Peptides in quantitative datasets are treated similarly to peptides in qualitative sets: each peptide is checked for “enrichment” in either case or control sample by comparing the relative amount of detected peptides against a user-specified threshold. For example, the user can specify that if a phosphopeptide has more than a two-fold difference in the case sample, relative to the control sample, it is considered as enriched in the case sample. Such peptides are treated by PhosFox as if they were identified in a (qualitative) case sample. Similar strategy is used for identifying peptides enriched in the control sample.
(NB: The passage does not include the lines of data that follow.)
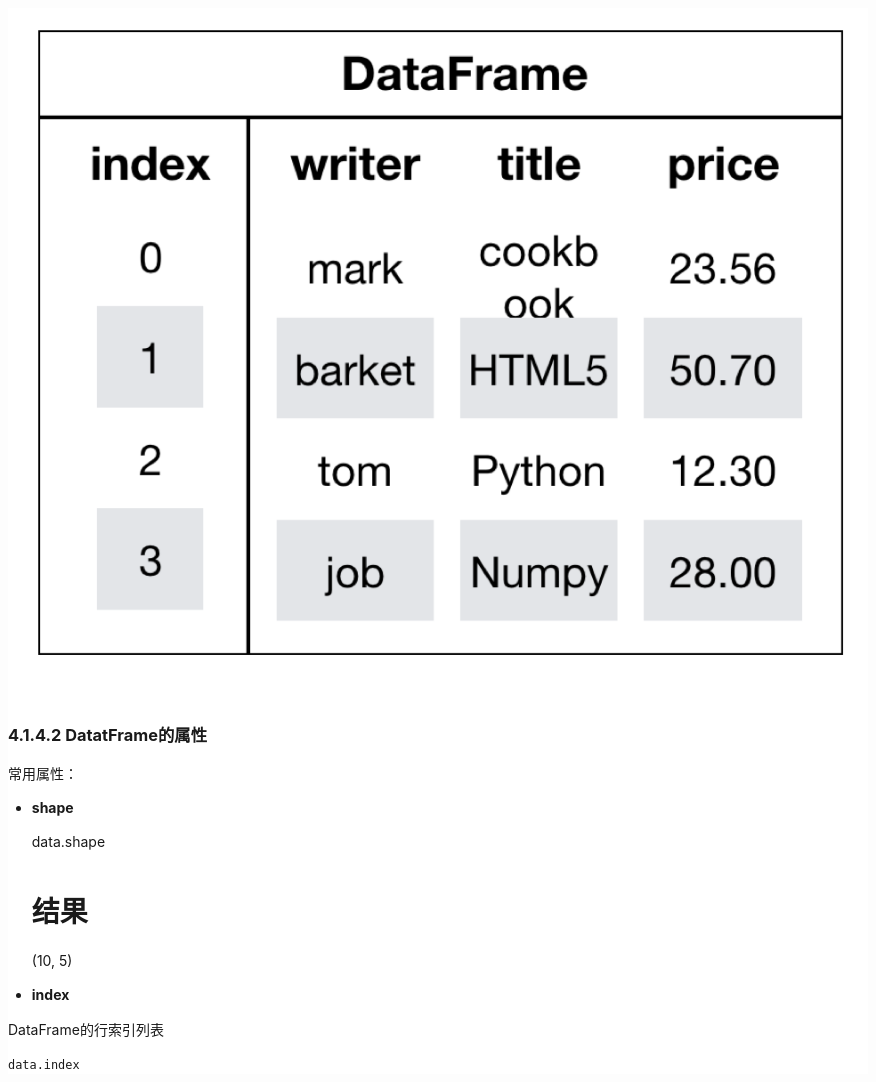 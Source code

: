 ![df](../images/df.png)

### 4.1.4.2 DatatFrame的属性

常用属性：

* **shape**

  data.shape
  # 结果
  (10, 5)

* **index**

DataFrame的行索引列表

    data.index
In cases where multiple search engines are used, PhosFox can also compare similarities and differences between the results from the different search engines. Each input file is attributed to a specific search engine. If there are multiple search engines specified, a peptide is deemed uniquely phosphorylated in the case sample (resp. control) only if it has been detected in the case (control) sample by at least one search engine and not detected in the control (case) sample by any search engine. Furthermore, PhosFox divides unique phosphoproteins into different search engine-specific files, thus facilitating the extraction of either supporting or complementary information about identifications between the different search engines.

Finally, PhosFox reports novel phosphorylations (and acetylations) to the user by comparing the identified sites against those reported in the UniProt, PHOSIDA and PhosphoSitePlus databases. The program outputs HTML reports with lists of peptides, including their modification differences between control and case groups, as well as between the database search engines.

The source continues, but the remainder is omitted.